Conservatives, on the other hand, recognize that government is composed of enormously fallible people, weak and prone to doing things in their own interest, and not in the interest of others. The larger the government, the more these problems are magnified.

These lessons are never absorbed by liberals, it seems. They remain convinced that negotiation and appeasement will win over despots and savages. This leads them to a fatal conclusion regarding Islam: That we can appease and negotiate our way to a peaceful outcome with what may be the most violent religion in the world, indeed, in history.

Liberals should take heed to an old Irish proverb. “Lord, give me the knowledge of the things I can change and the courage to accept the things I can’t - and the wisdom to know the difference.’

Things happen in history because they are ready to happen. This is a hard thing to accept sometimes. But even though the ideas of freedom, democracy, the belief in one God, were thought of long before they were accepted and dominant in the world, they could not be accepted until the time was right. We were taught in school about ecology - how we are all interconnected to the natural world and the natural world is interconnected with us. Well, there is another kind of ecology - the ecology of ideas.

Take the dinosaurs. They were the rulers of the earth for hundreds of millions of years. Our distant ancestors - the mammals - were nothing but little warm blooded shrews hiding in the underbrush waiting for their time in the sun. As long as the dinosaurs ruled, we would have to wait our turn on the evolutionary stage. But one day the ecology changed. The environment turned against the dinosaurs and they became extinct. This gave our ancestors the chance to evolve and become what we are today.

Ideas act in the same manner. Though many ideas exist, only a few achieve dominance because they adapt best to the environment. Take democracy for example. The Greek culture had it long before the Roman Empire came into being. And yet, it didn’t have a chance to evolve until almost two thousand years later. The environment of ideas would not support it. What I’m saying is that you can’t force history. World peace is a great idea but you can’t have it until everyone’s needs that prevent peace from happening are met worldwide.

Your can’t have a universal human ideal until everyone can attain that ideal. And you can’t have a perfect game until there are perfect people. And, I’m sorry to say, that ain’t gonna happen. Perfect people is and illusion just likes Utopia.

Utopia is a direction not a destination. It can never be reached as long as we have imperfect people. And imperfect people are a good thing to have. If you attempt to remove all the ‘undesirable’ aspects of a human being you will find that they are connected to human desirable aspects. I’m reminded of the Star Trek episode, The Enemy Within, when Kirk’s personality was split in two – the ‘good side’ and the ‘bad side’.

Kirk is split into two alter-egos, the evil one (hostility, lust, violence) of which arrives unnoticed a few minutes after the good Kirk (compassion, love, tenderness) after the crew has left the transporter room. It is quickly surmised that neither Kirk can survive for long in his separated state.

It is a philosophical exploration of the complex duality of man and an illustration of how his good and evil sides taken together define his very being.
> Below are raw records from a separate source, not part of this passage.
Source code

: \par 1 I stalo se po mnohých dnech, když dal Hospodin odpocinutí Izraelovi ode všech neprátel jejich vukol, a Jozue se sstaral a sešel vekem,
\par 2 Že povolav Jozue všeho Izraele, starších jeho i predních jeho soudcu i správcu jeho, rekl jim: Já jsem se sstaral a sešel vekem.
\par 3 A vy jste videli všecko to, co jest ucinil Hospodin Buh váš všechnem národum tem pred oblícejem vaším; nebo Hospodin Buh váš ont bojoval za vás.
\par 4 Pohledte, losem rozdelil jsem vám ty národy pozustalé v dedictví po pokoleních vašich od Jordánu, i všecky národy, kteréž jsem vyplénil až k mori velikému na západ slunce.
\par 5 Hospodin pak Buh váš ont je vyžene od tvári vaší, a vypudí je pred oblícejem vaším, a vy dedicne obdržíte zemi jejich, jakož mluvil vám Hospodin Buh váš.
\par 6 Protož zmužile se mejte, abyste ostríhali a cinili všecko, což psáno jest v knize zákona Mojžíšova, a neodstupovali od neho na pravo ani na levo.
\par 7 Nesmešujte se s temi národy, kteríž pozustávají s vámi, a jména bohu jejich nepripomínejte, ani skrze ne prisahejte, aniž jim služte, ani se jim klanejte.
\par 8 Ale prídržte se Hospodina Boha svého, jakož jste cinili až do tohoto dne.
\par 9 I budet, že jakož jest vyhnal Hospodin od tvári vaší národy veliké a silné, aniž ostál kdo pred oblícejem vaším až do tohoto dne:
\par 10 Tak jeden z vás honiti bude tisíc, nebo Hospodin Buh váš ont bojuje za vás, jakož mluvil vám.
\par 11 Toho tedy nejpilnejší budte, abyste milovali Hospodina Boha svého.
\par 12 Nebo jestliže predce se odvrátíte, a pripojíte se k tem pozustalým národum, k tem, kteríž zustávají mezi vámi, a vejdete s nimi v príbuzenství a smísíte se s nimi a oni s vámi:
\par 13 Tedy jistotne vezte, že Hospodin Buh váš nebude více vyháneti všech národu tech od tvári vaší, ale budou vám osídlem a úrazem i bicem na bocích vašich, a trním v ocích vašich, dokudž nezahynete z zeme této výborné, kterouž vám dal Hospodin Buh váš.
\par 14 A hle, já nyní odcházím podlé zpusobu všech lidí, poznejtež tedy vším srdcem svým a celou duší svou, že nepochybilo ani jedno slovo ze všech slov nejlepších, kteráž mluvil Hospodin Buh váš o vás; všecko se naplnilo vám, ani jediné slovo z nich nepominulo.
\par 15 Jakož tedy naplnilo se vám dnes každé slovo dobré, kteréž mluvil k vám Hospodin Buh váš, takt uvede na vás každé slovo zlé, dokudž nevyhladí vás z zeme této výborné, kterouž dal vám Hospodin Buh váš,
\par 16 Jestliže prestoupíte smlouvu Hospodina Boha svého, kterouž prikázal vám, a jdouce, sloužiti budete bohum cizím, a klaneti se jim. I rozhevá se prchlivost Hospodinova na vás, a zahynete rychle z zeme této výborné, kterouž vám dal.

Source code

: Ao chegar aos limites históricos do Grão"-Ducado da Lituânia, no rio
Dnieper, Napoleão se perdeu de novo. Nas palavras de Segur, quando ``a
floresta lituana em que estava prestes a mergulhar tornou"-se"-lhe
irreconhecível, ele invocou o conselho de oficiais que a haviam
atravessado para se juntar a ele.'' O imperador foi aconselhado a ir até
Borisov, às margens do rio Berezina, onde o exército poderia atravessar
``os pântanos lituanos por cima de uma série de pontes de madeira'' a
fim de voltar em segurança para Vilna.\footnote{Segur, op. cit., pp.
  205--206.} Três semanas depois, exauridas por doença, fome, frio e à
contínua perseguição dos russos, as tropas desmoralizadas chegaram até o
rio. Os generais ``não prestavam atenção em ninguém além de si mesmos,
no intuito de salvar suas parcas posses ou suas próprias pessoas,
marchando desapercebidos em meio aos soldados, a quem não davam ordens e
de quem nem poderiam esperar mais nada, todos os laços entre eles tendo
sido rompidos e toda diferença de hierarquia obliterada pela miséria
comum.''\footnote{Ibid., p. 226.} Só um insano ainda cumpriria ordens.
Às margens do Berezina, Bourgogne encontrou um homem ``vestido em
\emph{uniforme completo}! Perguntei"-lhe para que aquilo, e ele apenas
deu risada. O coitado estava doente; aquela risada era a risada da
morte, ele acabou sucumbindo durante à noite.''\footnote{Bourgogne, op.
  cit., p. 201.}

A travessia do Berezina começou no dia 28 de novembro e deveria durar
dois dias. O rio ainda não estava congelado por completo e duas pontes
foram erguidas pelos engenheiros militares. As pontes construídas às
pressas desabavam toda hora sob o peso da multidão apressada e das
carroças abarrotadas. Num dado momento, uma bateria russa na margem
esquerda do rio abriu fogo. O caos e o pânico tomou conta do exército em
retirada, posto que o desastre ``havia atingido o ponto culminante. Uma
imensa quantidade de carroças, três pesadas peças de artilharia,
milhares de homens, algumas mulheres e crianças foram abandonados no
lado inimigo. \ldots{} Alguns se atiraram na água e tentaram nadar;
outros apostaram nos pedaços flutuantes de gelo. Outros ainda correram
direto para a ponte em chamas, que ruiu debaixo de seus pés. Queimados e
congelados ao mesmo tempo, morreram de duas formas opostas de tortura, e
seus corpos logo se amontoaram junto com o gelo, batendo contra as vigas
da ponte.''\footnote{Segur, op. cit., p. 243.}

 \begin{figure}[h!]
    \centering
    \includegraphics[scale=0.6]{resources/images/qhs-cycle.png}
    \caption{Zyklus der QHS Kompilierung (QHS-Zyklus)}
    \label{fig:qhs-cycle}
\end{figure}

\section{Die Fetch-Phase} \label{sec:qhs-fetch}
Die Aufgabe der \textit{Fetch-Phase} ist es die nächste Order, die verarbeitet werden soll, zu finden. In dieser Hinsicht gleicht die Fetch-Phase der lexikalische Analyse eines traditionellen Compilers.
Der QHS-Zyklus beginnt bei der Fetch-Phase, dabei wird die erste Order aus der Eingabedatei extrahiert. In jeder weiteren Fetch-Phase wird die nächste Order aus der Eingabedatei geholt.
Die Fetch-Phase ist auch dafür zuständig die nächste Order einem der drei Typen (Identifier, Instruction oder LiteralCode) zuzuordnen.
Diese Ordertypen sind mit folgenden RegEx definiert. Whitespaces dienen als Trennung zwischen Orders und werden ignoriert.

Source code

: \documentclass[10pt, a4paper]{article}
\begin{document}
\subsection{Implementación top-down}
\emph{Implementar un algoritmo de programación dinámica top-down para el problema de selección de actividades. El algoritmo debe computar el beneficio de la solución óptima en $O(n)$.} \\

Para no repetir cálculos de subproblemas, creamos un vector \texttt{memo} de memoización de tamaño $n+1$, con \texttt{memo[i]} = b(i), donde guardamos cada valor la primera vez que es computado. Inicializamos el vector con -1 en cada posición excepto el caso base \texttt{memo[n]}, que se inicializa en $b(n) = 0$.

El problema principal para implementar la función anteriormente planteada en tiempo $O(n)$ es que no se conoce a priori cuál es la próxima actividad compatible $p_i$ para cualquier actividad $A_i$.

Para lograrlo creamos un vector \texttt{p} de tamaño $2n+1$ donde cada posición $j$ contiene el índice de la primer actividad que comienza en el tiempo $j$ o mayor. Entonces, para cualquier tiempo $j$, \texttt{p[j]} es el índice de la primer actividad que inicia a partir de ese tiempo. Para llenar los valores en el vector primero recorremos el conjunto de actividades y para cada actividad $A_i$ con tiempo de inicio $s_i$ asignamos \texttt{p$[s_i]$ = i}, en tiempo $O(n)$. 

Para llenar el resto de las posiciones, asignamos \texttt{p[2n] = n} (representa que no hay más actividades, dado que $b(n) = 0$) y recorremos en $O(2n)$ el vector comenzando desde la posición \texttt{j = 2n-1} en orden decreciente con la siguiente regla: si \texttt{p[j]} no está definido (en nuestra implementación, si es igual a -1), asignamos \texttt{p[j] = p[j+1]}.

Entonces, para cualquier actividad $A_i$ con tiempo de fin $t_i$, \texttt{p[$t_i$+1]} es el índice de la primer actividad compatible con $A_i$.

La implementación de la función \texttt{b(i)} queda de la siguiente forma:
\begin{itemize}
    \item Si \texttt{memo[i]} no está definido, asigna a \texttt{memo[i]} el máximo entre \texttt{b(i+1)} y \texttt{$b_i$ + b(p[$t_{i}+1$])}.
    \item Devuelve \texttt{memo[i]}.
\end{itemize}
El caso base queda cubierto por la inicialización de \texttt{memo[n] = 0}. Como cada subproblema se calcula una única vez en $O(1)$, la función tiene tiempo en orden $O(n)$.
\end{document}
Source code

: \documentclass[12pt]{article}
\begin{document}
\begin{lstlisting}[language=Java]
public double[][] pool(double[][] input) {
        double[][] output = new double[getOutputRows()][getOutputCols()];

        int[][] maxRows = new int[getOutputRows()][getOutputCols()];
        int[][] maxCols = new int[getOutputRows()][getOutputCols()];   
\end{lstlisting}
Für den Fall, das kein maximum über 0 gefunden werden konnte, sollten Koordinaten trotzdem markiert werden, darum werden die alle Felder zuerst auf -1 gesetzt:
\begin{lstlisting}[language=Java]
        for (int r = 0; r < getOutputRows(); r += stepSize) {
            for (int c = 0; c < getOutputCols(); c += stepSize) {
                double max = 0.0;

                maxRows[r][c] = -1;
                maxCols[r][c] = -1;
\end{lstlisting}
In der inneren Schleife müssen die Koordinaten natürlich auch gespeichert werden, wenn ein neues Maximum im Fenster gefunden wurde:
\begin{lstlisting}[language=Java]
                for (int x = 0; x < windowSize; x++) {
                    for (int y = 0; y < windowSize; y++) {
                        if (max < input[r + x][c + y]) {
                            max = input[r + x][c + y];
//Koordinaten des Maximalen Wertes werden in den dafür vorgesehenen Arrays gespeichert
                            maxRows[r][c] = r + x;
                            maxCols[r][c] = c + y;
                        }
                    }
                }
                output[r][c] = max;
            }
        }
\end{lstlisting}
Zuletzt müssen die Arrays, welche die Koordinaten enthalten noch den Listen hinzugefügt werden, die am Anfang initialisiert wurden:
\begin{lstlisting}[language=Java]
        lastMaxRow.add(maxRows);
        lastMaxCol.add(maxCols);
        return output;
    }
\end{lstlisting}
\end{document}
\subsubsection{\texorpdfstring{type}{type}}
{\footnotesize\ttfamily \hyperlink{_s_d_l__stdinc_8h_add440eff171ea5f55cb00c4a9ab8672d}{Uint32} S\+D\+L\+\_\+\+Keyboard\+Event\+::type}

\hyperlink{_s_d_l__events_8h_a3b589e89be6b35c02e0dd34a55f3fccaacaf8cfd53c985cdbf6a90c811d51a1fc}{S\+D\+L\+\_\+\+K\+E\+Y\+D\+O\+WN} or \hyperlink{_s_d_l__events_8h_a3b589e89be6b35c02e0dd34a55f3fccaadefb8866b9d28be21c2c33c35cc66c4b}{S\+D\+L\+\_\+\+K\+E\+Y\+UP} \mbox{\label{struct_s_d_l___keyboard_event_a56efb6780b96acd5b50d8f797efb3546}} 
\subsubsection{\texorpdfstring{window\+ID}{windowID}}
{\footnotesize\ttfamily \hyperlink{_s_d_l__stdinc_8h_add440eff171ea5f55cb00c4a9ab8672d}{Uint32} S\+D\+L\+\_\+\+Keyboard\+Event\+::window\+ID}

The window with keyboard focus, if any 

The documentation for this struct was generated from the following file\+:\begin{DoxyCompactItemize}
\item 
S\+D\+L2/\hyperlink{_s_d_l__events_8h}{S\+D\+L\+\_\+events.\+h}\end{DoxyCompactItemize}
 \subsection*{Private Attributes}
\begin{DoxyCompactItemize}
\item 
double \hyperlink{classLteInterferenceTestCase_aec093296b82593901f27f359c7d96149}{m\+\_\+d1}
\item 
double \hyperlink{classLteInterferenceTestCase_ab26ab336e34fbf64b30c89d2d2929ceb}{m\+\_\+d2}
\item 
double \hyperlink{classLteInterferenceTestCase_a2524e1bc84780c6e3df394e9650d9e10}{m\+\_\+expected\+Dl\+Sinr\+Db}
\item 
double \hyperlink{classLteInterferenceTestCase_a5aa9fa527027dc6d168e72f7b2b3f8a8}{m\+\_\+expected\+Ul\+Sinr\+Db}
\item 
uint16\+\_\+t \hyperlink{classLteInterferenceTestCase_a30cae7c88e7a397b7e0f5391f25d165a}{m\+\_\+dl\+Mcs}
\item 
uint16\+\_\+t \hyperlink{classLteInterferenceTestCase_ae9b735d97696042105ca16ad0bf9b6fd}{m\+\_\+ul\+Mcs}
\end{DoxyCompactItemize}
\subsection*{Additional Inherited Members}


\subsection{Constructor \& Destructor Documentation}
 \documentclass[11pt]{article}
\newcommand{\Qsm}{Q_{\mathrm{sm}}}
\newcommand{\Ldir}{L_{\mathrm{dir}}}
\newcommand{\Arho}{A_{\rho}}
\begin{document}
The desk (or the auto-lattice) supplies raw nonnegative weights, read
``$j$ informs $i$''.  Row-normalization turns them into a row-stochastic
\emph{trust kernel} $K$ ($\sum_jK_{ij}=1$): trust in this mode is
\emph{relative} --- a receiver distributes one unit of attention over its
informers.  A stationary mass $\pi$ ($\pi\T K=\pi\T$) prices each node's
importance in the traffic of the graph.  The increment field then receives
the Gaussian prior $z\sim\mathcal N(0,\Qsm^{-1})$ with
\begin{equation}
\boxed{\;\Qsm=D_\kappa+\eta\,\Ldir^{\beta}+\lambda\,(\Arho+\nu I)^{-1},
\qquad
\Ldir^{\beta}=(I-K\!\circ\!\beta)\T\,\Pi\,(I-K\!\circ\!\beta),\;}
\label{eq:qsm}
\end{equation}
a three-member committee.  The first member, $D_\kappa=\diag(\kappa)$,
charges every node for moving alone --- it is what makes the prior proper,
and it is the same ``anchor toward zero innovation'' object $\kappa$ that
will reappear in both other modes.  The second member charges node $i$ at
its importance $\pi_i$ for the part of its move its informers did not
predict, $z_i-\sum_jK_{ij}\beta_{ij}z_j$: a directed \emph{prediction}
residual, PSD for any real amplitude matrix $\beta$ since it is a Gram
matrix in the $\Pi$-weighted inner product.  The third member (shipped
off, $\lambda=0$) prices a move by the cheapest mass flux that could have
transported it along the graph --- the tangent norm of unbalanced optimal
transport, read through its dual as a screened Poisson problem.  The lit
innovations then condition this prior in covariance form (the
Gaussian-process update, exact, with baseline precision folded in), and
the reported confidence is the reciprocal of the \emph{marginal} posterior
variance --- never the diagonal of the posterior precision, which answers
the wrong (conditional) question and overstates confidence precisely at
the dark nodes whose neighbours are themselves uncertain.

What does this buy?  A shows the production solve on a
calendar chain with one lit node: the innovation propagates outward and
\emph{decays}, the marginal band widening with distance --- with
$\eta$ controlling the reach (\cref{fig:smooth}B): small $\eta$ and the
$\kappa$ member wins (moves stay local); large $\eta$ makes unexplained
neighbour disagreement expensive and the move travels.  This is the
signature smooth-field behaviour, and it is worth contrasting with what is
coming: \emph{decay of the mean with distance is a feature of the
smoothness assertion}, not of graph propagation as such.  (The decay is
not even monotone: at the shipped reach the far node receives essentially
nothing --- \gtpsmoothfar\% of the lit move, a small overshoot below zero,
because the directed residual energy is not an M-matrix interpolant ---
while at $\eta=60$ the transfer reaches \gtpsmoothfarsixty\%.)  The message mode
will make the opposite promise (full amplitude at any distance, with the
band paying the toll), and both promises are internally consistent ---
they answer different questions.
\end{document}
The 'good' Kirk, doesn't have any real resolve as a leader until he is rejoined with his bad elements.

The desirable and undesirable parts of our personalities, our very being, are two sides of the same coin. We need both to function as rational beings. Remove one or the other and we either are left feeble and indecisive or barbaric and feral.

It’s best that the Progressives in their quest to create the perfect human being leave well enough alone for they tamper with the very basics of human nature. The answer is not elimination of our ‘bad’ side but the integration of it.

1 comment:

Epaminondas said...

The Constitution has worked for ONE REASON..

It DEPENDS on the weakness of humans to check each other's natural urges to power, greed, and corruption.

Liberalism which seeks to inspire us to behave as we imagine angels behave -- guarantees, since we are not and never will be --- FAILURE, and then demoralization, and finally apathy.